When the doorbell rang this afternoon, I was prepared for the sight of Elen as I grabbled the door handle while attempting to quell Sadie's enthusiasm. Who is coming to see me, she barked. Which of my fans is coming to dote on me? It was a three-ringer, Elen's signal to me to let her in. It was not Elen. It was my friend's son, a young man who used to be one of the kids growing up on our block and more recently Grits, the now deceased bunny's custodian. He's no longer a child; he's a young man about to leave for college. He came to say good-bye for now, to thank me for a graduation gift and bring me a tiny African violet in a petite, gaily striped flower pot.

It was a little awkward. I don't see much of him and he's not sure what to say to me. He asked me if I needed anything, which I thought was very sweet of him. He asked how Allen was doing, how I was doing and that sort of thing. But I really saw his tender side when I handed Sadie to him. Sadie had been barking in a friendly way at his feet and I wanted to shut her up. When you hand Sadie to someone she does not know well, the barking stops. She studies their faces to see what's in store for her.

"She's so pretty," he said as he stroked her long blond strands.

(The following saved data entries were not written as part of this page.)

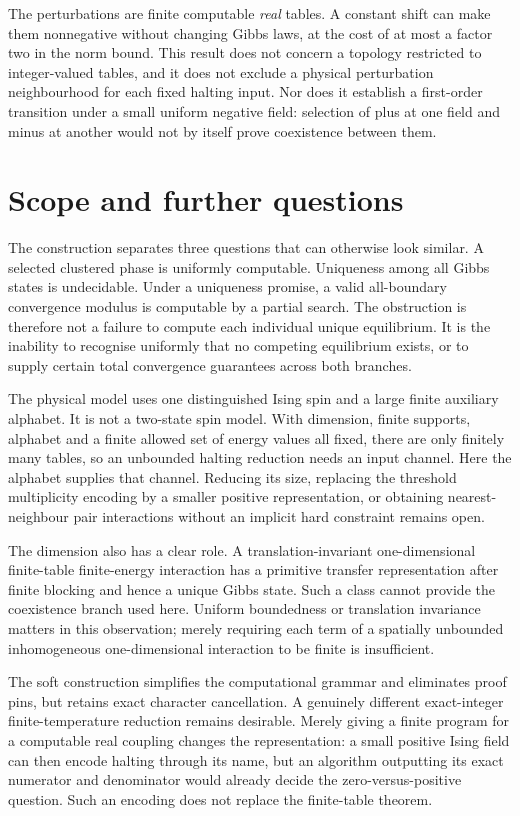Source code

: \documentclass[11pt,reqno]{amsart}
\numberwithin{equation}{section}
\theoremstyle{definition}
\theoremstyle{remark}
\begin{document}
The perturbations are finite computable \emph{real} tables. A constant shift can make them nonnegative without changing Gibbs laws, at the cost of at most a factor two in the norm bound. This result does not concern a topology restricted to integer-valued tables, and it does not exclude a physical perturbation neighbourhood for each fixed halting input. Nor does it establish a first-order transition under a small uniform negative field: selection of plus at one field and minus at another would not by itself prove coexistence between them.


\section{Scope and further questions}\label{sec:discussion}

The construction separates three questions that can otherwise look similar. A selected clustered phase is uniformly computable. Uniqueness among all Gibbs states is undecidable. Under a uniqueness promise, a valid all-boundary convergence modulus is computable by a partial search. The obstruction is therefore not a failure to compute each individual unique equilibrium. It is the inability to recognise uniformly that no competing equilibrium exists, or to supply certain total convergence guarantees across both branches.

The physical model uses one distinguished Ising spin and a large finite auxiliary alphabet. It is not a two-state spin model. With dimension, finite supports, alphabet and a finite allowed set of energy values all fixed, there are only finitely many tables, so an unbounded halting reduction needs an input channel. Here the alphabet supplies that channel. Reducing its size, replacing the threshold multiplicity encoding by a smaller positive representation, or obtaining nearest-neighbour pair interactions without an implicit hard constraint remains open.

The dimension also has a clear role. A translation-invariant one-dimensional finite-table finite-energy interaction has a primitive transfer representation after finite blocking and hence a unique Gibbs state. Such a class cannot provide the coexistence branch used here. Uniform boundedness or translation invariance matters in this observation; merely requiring each term of a spatially unbounded inhomogeneous one-dimensional interaction to be finite is insufficient.

The soft construction simplifies the computational grammar and eliminates proof pins, but retains exact character cancellation. A genuinely different exact-integer finite-temperature reduction remains desirable. Merely giving a finite program for a computable real coupling changes the representation: a small positive Ising field can then encode halting through its name, but an algorithm outputting its exact numerator and denominator would already decide the zero-versus-positive question. Such an encoding does not replace the finite-table theorem.
\end{document}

When he put Sadie down, he kept looking at her. She had decided by then that this man was a friend. She stuck close to him but quietly this time.

After my little visit, I walked a short block and a half to get my hair cut and I should have taken a long walk afterward, but I have not felt like doing much lately. Even though I'm over my head cold, there is not much energy to spare here. At 4 o'clock, I was down for a nap. I'll try again tomorrow to talk myself into a stroll through the park. I need to do it for a number of reasons including just knowing I can.